▸ AIM OF THE TASK
Provide the number of lines below that include "installed", without any other words.

Source texts of formatted documents
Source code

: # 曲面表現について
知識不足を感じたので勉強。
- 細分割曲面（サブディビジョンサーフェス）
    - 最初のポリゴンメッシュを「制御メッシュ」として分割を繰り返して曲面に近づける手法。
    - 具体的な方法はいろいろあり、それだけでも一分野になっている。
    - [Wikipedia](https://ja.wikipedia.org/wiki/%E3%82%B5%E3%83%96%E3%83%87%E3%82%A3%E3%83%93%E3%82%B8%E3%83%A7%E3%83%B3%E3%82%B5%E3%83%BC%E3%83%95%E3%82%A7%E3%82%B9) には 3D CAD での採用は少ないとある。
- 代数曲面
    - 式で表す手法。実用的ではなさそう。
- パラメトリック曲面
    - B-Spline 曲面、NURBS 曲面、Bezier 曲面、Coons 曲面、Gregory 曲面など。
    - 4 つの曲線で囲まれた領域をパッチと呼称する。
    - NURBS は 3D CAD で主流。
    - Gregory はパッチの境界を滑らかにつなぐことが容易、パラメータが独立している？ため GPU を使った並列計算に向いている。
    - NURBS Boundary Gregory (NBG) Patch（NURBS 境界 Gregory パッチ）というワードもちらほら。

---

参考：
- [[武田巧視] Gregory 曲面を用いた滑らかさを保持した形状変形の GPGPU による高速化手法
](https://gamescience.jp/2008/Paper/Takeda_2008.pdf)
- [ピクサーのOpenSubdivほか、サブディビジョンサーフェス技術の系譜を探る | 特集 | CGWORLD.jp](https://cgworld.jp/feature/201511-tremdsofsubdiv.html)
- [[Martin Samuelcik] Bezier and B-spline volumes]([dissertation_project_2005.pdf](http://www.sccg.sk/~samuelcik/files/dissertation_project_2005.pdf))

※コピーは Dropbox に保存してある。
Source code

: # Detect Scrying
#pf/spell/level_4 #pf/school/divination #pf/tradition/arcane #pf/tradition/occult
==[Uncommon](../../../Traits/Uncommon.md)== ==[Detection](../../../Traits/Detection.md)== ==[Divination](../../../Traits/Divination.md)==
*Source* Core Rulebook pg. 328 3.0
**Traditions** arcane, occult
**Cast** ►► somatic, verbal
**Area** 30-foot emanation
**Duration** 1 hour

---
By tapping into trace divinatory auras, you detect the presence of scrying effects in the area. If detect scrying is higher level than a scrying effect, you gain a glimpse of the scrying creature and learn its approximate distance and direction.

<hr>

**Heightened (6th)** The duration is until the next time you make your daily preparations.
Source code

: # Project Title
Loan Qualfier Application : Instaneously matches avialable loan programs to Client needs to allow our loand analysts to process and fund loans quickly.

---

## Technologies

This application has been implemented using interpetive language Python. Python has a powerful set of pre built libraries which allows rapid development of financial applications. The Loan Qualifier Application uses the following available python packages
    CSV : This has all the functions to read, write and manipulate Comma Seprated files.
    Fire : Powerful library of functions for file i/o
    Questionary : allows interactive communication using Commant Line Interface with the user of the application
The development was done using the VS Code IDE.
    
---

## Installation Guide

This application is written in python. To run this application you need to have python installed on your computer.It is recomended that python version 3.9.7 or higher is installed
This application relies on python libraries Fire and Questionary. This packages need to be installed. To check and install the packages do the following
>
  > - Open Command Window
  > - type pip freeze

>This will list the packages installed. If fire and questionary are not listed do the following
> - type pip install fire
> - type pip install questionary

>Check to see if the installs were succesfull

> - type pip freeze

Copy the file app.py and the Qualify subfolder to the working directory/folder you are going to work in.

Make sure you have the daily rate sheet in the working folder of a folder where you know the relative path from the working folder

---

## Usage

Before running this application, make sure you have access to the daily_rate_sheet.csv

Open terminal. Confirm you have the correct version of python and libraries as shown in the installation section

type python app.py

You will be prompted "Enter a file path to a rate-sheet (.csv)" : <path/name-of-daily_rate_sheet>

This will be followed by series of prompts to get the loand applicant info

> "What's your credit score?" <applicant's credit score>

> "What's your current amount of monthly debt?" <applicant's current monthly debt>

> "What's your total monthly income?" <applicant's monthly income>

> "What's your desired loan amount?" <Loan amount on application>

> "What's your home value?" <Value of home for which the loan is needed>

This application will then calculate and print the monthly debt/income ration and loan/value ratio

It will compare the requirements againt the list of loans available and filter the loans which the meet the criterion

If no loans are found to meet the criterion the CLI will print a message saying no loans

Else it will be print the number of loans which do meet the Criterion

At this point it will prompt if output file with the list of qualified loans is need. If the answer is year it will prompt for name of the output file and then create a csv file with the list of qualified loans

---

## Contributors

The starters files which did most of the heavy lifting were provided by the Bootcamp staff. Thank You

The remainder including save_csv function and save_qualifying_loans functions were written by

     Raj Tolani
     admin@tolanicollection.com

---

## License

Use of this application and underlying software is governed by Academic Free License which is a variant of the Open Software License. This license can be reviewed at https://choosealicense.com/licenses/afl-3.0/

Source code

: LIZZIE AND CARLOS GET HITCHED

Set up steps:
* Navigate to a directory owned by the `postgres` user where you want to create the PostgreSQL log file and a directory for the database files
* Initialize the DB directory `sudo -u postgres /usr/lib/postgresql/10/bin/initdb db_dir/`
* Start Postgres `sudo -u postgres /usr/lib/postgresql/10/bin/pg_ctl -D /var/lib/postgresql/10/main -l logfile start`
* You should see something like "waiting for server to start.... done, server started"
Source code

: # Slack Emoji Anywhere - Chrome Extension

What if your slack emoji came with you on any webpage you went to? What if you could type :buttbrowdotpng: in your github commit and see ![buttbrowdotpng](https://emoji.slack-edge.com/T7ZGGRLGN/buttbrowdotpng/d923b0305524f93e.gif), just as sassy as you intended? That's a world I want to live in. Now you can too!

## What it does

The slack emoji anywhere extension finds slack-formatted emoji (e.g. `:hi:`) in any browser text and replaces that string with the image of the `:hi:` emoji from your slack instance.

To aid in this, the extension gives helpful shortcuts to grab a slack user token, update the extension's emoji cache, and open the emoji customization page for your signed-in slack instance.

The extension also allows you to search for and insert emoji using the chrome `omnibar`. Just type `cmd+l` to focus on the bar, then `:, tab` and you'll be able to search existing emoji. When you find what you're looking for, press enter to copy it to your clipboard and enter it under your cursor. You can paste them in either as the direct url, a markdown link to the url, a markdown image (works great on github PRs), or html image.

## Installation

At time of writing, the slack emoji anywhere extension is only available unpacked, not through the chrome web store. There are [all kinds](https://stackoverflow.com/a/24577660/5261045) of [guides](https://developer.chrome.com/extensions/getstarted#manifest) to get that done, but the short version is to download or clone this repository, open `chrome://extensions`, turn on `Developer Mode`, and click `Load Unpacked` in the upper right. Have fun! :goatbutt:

▸ ANSWER SECTION
3